Your job is to report every line of the entries that has "pushContent".

Start of Dataset records

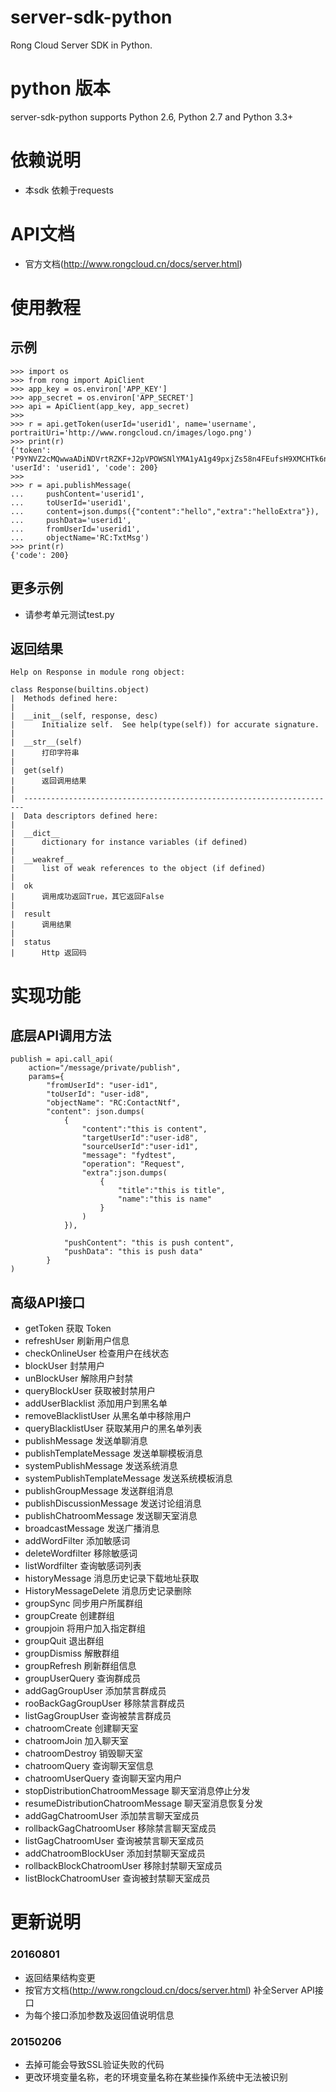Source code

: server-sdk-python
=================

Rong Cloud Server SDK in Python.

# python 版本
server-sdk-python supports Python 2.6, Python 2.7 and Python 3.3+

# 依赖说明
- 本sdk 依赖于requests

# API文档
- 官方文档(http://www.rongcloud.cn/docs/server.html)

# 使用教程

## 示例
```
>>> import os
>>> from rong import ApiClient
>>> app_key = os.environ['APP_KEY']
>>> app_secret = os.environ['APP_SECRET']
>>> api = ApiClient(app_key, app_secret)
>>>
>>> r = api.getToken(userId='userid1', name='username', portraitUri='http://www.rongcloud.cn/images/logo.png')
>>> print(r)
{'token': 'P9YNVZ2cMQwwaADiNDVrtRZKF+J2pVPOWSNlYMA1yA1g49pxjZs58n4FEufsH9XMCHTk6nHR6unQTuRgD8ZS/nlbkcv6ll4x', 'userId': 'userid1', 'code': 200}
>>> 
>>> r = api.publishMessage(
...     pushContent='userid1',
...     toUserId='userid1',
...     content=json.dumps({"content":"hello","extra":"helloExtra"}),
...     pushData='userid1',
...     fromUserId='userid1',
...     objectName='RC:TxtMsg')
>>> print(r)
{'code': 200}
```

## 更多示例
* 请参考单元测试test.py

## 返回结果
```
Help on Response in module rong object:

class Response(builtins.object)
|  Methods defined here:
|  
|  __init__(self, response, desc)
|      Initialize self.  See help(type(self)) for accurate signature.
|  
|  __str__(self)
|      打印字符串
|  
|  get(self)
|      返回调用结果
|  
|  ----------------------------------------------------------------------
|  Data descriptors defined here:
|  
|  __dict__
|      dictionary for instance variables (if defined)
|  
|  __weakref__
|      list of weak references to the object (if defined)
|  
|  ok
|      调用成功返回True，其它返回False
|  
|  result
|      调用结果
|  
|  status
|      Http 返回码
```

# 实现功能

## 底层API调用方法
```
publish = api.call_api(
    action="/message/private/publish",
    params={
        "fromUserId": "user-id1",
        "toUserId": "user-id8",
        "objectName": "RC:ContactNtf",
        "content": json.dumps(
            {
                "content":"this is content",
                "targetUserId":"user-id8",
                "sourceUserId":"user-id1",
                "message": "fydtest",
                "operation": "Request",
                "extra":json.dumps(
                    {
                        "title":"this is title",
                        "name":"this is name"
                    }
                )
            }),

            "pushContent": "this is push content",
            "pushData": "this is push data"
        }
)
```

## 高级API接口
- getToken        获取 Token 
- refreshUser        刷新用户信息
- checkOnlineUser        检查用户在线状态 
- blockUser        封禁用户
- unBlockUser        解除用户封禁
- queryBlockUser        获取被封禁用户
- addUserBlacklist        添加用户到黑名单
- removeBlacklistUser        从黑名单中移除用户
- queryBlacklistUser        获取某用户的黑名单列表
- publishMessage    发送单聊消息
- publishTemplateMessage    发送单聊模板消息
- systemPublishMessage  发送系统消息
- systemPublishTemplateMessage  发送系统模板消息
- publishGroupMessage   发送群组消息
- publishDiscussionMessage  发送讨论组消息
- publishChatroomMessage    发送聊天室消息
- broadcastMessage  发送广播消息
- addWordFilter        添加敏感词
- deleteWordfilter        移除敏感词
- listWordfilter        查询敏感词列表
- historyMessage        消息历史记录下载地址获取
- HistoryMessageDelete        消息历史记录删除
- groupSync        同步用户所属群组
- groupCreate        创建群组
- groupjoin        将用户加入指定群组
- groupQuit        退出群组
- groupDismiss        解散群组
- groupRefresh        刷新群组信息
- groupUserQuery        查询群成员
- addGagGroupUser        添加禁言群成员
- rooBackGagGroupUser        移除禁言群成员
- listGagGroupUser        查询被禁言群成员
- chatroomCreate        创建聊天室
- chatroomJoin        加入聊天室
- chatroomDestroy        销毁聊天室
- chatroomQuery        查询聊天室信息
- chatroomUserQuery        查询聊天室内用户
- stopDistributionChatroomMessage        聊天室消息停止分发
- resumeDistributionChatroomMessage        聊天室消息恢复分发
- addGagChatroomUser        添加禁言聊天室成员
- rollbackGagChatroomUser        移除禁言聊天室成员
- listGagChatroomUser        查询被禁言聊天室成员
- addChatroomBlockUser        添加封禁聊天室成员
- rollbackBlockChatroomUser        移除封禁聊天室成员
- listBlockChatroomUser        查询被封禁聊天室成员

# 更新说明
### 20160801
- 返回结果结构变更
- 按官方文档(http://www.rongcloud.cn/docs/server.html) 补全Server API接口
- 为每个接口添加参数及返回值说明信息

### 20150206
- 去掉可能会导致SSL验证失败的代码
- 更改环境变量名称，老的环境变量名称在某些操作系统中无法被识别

End of Dataset records
Start of Dataset records

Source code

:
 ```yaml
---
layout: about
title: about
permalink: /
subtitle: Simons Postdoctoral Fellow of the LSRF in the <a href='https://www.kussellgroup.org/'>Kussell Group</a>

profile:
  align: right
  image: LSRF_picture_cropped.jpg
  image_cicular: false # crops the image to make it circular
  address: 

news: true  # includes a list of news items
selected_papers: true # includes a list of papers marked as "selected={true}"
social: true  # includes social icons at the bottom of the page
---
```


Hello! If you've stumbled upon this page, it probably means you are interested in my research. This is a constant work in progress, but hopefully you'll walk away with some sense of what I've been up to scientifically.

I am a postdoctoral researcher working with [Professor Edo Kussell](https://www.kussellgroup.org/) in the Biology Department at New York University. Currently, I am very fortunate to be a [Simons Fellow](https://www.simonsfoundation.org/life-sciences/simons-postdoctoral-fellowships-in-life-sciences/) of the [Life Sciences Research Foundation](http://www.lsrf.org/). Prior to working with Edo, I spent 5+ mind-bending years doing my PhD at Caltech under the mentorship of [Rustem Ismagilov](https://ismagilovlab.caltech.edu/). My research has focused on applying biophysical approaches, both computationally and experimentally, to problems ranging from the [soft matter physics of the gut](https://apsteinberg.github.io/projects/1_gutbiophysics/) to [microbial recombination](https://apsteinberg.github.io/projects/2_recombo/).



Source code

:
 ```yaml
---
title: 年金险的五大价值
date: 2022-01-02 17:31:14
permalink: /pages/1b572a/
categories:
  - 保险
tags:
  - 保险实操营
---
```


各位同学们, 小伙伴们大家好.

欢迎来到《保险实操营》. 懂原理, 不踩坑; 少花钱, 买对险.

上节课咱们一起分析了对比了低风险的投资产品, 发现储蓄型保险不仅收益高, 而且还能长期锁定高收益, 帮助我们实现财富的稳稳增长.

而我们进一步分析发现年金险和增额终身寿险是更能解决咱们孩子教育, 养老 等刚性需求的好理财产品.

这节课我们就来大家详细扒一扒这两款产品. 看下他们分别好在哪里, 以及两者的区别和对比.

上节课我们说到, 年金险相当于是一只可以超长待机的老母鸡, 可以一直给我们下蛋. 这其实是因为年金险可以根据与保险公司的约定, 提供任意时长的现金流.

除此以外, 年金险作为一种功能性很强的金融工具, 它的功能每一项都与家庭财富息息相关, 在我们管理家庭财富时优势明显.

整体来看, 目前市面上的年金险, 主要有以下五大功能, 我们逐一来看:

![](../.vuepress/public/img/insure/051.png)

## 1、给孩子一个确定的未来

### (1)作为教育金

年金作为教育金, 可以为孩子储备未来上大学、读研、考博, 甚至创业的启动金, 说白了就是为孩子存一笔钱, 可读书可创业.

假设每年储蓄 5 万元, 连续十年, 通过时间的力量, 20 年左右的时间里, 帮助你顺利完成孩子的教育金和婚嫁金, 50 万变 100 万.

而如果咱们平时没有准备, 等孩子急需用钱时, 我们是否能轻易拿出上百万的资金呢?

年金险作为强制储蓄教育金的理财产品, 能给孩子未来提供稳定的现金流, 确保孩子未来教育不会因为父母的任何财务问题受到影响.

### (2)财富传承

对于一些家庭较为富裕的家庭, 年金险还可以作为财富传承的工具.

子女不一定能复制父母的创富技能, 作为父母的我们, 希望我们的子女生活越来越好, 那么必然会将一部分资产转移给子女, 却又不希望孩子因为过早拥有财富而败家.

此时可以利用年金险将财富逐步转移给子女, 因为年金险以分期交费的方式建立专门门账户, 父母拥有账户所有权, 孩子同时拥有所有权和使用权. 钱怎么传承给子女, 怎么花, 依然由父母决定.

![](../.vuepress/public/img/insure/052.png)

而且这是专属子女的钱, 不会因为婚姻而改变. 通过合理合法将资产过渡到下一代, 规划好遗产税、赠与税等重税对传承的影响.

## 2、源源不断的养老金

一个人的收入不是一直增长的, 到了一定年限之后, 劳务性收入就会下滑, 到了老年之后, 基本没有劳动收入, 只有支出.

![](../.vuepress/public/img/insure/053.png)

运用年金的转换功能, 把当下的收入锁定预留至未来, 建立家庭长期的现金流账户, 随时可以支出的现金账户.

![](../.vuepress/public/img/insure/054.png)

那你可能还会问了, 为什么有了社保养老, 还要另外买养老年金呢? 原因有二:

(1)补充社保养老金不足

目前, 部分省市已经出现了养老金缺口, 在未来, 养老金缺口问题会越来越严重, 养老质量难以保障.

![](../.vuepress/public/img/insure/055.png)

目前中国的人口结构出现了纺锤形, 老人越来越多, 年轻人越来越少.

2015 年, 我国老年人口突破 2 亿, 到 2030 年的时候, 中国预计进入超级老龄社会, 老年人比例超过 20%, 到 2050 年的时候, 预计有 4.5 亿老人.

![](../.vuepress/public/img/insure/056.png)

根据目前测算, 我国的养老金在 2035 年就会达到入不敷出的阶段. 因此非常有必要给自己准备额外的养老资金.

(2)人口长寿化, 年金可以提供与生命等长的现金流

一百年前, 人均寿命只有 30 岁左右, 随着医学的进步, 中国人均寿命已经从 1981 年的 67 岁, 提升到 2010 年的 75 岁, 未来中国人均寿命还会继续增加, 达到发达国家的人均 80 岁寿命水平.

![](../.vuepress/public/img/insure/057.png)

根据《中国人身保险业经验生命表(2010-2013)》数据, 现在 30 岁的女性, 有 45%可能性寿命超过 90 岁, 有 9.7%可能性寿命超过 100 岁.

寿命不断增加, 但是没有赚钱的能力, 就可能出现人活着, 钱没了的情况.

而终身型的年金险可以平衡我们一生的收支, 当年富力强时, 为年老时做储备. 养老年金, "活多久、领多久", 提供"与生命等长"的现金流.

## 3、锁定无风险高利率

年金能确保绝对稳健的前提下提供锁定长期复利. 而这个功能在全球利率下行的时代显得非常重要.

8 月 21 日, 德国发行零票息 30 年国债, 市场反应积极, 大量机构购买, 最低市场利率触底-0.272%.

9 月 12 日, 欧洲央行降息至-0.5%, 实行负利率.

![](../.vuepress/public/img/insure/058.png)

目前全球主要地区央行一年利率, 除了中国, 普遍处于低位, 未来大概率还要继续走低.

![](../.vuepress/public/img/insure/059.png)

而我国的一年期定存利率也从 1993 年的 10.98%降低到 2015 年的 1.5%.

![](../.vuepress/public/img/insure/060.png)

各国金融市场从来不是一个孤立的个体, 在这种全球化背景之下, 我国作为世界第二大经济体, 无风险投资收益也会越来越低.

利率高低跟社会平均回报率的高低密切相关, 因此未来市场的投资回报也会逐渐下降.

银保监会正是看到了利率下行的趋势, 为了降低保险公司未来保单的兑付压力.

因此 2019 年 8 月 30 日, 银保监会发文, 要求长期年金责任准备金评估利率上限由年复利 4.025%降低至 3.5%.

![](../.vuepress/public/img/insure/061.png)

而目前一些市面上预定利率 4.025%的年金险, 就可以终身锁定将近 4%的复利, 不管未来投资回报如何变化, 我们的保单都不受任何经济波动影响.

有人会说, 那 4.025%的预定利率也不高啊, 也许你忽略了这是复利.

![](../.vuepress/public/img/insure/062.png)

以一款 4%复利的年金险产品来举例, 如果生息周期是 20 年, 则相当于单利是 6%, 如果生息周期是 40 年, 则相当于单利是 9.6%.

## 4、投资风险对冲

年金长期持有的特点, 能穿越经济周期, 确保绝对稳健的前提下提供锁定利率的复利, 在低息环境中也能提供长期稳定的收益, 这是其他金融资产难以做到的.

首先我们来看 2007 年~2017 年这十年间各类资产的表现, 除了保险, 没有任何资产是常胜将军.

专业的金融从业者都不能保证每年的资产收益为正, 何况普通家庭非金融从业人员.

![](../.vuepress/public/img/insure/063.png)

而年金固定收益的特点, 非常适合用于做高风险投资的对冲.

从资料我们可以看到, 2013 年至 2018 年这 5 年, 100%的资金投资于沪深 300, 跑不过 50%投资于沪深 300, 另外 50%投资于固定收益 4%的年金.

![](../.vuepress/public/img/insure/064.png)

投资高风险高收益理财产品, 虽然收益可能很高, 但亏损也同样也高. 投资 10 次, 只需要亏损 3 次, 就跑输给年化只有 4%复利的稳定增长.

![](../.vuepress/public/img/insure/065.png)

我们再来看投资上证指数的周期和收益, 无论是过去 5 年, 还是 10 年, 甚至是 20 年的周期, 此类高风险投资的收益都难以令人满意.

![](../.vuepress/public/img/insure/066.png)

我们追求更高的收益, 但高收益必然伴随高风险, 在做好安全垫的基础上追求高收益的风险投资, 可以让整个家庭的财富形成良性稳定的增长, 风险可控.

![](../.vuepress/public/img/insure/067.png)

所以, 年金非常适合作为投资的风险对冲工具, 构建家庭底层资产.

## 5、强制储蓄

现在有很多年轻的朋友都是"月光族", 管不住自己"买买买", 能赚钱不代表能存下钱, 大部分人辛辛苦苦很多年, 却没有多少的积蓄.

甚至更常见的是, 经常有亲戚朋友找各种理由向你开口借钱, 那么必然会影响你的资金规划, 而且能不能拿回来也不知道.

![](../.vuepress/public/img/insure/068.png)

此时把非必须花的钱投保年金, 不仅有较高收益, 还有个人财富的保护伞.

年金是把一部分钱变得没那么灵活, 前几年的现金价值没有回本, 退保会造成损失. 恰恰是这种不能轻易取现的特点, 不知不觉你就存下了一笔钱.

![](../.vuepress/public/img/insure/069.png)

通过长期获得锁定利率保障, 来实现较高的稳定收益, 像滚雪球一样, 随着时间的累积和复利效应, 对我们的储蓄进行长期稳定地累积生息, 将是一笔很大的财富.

End of Dataset records
Start of Dataset records

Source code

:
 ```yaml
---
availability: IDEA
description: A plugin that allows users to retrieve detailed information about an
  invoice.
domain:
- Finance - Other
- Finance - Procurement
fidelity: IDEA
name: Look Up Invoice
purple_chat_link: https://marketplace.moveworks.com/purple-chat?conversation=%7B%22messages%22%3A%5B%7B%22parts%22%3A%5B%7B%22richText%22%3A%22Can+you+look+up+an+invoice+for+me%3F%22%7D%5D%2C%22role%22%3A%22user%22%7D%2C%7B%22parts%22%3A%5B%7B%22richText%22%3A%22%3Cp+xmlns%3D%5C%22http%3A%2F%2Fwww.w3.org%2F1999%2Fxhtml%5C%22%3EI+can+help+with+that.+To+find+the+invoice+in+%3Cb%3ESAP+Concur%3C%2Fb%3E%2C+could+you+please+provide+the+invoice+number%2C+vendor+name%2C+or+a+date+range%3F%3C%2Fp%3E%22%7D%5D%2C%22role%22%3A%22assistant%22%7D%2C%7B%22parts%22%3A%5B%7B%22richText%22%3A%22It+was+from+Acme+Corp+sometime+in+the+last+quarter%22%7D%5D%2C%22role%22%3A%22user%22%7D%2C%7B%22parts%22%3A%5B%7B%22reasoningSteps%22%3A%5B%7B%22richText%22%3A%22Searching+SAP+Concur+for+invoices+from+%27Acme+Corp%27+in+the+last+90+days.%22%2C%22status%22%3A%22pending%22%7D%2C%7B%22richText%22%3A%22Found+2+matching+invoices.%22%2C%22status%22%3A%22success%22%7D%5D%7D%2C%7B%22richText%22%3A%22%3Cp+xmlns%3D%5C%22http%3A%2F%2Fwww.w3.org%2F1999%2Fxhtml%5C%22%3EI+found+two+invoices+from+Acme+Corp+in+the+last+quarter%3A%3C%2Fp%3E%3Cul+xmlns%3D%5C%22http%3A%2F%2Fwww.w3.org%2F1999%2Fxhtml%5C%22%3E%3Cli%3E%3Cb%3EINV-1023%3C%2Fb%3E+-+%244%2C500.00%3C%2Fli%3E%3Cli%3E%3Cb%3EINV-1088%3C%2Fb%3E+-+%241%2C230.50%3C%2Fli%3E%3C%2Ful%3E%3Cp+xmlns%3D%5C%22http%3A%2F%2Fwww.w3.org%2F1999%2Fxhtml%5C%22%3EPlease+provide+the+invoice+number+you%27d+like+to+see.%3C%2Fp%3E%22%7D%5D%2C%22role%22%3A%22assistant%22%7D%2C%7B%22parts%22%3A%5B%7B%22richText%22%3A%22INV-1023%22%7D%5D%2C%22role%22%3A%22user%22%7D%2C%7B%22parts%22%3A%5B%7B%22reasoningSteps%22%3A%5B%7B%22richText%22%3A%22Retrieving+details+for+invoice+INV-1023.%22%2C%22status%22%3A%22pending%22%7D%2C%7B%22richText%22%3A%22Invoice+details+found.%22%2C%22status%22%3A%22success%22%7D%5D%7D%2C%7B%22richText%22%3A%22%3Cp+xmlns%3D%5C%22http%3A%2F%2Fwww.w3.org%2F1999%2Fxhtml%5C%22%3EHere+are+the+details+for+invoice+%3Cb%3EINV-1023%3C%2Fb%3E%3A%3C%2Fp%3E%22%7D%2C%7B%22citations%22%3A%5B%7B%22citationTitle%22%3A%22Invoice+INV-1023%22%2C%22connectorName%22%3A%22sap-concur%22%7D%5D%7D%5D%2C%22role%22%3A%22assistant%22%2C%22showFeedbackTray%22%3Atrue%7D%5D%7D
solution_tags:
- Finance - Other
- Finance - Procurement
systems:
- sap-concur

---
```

End of Dataset records

● Solution for this exercise:
...     pushContent='userid1',
            "pushContent": "this is push content",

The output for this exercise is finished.